Pinch-points to half-moons and up in the stars: The kagome skymap

Abstract

Pinch point singularities, associated with flat band magnetic excitations, are tell-tale signatures of Coulomb spin liquids. While their properties in the presence of quantum fluctuations have been widely studied, the fate of the complementary nonanalytic features—shaped as half moons and stars—arising from adjacent shallow dispersive bands has remained unexplored. Here, we address this question for the spin S=1/2 Heisenberg antiferromagnet on the kagome lattice with second and third neighbor couplings, which allows one to tune the classical ground state characterized by flat bands to one that is governed by shallow dispersive bands for intermediate coupling strengths.

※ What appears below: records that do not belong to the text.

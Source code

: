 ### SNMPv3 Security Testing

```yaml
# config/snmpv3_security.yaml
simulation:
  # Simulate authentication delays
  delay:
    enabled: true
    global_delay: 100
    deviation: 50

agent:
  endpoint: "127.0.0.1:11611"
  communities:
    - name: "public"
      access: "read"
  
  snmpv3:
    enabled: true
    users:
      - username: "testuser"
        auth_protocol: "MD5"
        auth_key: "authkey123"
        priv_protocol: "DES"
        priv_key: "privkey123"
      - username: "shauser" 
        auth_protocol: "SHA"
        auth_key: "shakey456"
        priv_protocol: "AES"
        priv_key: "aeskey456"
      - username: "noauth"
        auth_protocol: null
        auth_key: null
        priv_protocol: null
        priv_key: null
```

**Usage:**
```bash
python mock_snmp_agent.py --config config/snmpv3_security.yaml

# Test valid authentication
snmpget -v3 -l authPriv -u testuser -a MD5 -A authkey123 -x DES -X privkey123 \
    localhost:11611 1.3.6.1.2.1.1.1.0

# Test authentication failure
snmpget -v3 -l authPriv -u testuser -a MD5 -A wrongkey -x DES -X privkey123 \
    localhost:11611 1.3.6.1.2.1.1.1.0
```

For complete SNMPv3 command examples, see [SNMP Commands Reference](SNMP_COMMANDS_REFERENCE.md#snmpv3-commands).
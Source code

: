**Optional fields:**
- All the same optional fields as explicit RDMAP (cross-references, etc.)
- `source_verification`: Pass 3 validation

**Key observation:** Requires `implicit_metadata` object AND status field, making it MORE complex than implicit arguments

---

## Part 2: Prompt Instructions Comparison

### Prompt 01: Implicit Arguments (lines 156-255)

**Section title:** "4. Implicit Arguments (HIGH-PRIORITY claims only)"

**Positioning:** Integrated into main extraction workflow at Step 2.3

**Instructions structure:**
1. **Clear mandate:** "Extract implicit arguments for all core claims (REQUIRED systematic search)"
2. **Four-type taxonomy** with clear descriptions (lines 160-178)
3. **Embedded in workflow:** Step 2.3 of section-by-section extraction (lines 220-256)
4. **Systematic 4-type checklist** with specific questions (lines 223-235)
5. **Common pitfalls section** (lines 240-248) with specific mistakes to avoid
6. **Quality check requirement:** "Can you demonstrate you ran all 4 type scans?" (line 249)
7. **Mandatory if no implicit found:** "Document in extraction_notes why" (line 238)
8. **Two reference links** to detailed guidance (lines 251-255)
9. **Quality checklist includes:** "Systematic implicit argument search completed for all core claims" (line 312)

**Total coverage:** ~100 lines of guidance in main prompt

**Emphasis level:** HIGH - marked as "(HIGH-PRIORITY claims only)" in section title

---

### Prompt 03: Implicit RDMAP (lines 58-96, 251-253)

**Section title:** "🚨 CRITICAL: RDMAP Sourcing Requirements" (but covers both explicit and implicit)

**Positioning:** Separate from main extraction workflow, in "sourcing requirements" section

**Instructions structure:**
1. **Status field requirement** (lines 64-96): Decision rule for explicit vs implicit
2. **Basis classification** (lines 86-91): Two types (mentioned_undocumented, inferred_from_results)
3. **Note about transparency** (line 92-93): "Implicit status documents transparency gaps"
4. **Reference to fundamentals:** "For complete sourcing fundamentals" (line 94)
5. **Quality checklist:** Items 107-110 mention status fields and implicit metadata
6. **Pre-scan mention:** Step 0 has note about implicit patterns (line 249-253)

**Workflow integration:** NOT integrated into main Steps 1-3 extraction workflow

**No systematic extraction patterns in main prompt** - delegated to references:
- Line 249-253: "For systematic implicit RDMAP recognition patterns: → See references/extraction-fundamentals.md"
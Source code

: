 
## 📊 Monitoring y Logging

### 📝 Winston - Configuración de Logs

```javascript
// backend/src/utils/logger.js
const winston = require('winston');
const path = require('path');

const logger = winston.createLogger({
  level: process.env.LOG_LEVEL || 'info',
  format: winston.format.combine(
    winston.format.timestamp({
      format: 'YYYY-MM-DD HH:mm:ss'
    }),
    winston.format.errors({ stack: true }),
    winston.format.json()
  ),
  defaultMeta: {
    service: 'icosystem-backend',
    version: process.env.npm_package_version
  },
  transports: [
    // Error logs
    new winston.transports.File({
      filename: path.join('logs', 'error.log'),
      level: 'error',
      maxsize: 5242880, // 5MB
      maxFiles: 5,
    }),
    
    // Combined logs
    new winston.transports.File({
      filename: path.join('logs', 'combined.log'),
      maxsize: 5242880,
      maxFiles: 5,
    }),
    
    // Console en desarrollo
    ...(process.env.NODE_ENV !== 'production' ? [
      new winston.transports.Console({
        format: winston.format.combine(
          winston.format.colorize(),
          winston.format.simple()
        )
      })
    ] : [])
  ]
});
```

Employing the complementary strengths of variational Monte Carlo, pseudofermion functional renormalization group, and density-matrix renormalization group, we establish the quantum phase diagram of the model. The U(1) Dirac spin liquid ground state of the nearest-neighbor antiferromagnet remains remarkably robust till intermediate coupling strengths when it transitions into a pinwheel valence bond crystal displaying signatures of half moons in its structure factor. Our Letter thus identifies a microscopic setting that realizes one of the proximate orders of the Dirac spin liquid identified in a recent work [Song, Wang, Vishwanath, and He, Nat. Commun. 10, 4254 (2019)]. For larger couplings, we obtain a collinear magnetically ordered ground state characterized by starlike patterns.